Asymptotic expansion[edit]

As |z| goes to infinity at a constant arg(z) we have:

\ln (1/\Gamma(z)) \sim -z \ln (z) + z + \tfrac{1}{2} \ln \left (\frac{z}{2\pi} \right ) - \frac{1}{12z} + \frac{1}{360z^3} -\frac{1}{1260 z^5}\qquad \qquad \text{for}\quad |\arg(z)| < \pi

Contour integral representation[edit]

An integral representation due to Hermann Hankel is

\frac{1}{\Gamma(z)} = \frac{i}{2\pi} \oint_C (-t)^{-z} e^{-t} \, dt,

where C is a path encircling 0 in the positive direction, beginning at and returning to positive infinity with respect for the branch cut along the positive real axis.
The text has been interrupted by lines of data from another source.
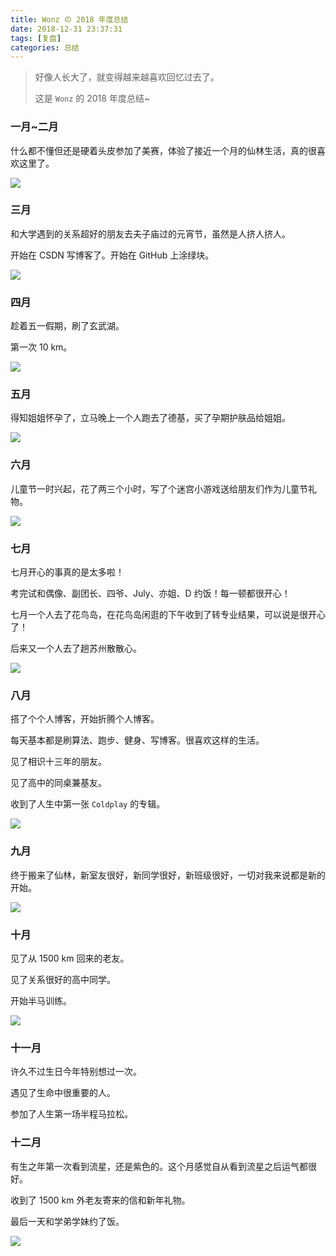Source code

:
 ```yaml
---
title: Wonz の 2018 年度总结
date: 2018-12-31 23:37:31
tags: [复盘]
categories: 总结
---
```


> 好像人长大了，就变得越来越喜欢回忆过去了。
>
> 这是 `Wonz` 的 2018 年度总结~

<!--more-->

### 一月~二月

什么都不懂但还是硬着头皮参加了美赛，体验了接近一个月的仙林生活，真的很喜欢这里了。

![](https://raw.githubusercontent.com/Wonz5130/My-Private-ImgHost/master/img/233-4.jpg)

### 三月

和大学遇到的关系超好的朋友去夫子庙过的元宵节，虽然是人挤人挤人。

开始在 CSDN 写博客了。开始在 GitHub 上涂绿块。

![](https://raw.githubusercontent.com/Wonz5130/My-Private-ImgHost/master/img/233-5.jpg)

### 四月

趁着五一假期，刷了玄武湖。

第一次 10 km。

![](https://raw.githubusercontent.com/Wonz5130/My-Private-ImgHost/master/img/233-6.jpg)

### 五月

得知姐姐怀孕了，立马晚上一个人跑去了德基，买了孕期护肤品给姐姐。

![](https://raw.githubusercontent.com/Wonz5130/My-Private-ImgHost/master/img/233-7.jpg)

### 六月

儿童节一时兴起，花了两三个小时，写了个迷宫小游戏送给朋友们作为儿童节礼物。

![](https://raw.githubusercontent.com/Wonz5130/My-Private-ImgHost/master/img/233-8.jpg)

### 七月

七月开心的事真的是太多啦！

考完试和偶像、副团长、四爷、July、亦姐、D 约饭！每一顿都很开心！

七月一个人去了花鸟岛，在花鸟岛闲逛的下午收到了转专业结果，可以说是很开心了！

后来又一个人去了趟苏州散散心。

![](https://raw.githubusercontent.com/Wonz5130/My-Private-ImgHost/master/img/233-10.jpg)

### 八月

搭了个个人博客，开始折腾个人博客。

每天基本都是刷算法、跑步、健身、写博客。很喜欢这样的生活。

见了相识十三年的朋友。

见了高中的同桌兼基友。

收到了人生中第一张 `Coldplay` 的专辑。

![](https://raw.githubusercontent.com/Wonz5130/My-Private-ImgHost/master/img/233-13.jpg)

### 九月

终于搬来了仙林，新室友很好，新同学很好，新班级很好，一切对我来说都是新的开始。

![](https://raw.githubusercontent.com/Wonz5130/My-Private-ImgHost/master/img/233-11.jpg)

### 十月

见了从 1500 km 回来的老友。

见了关系很好的高中同学。

开始半马训练。

![](https://raw.githubusercontent.com/Wonz5130/My-Private-ImgHost/master/img/233-14.jpg)

### 十一月

许久不过生日今年特别想过一次。

遇见了生命中很重要的人。

参加了人生第一场半程马拉松。

### 十二月

有生之年第一次看到流星，还是紫色的。这个月感觉自从看到流星之后运气都很好。

收到了 1500 km 外老友寄来的信和新年礼物。

最后一天和学弟学妹约了饭。

![](https://raw.githubusercontent.com/Wonz5130/My-Private-ImgHost/master/img/233-15.jpg)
According to Schmelzer & Trefethen, numerical evaluation of Hankel's integral is the basis of some of the best methods for computing the gamma function.

Integral along the real axis[edit]

Integration of the reciprocal gamma function along the positive real axis gives the value

\int_{0}^\infty \frac{1}{\Gamma(x)}\, dx \approx 2.80777024,

which is known as the Fransén–Robinson constant.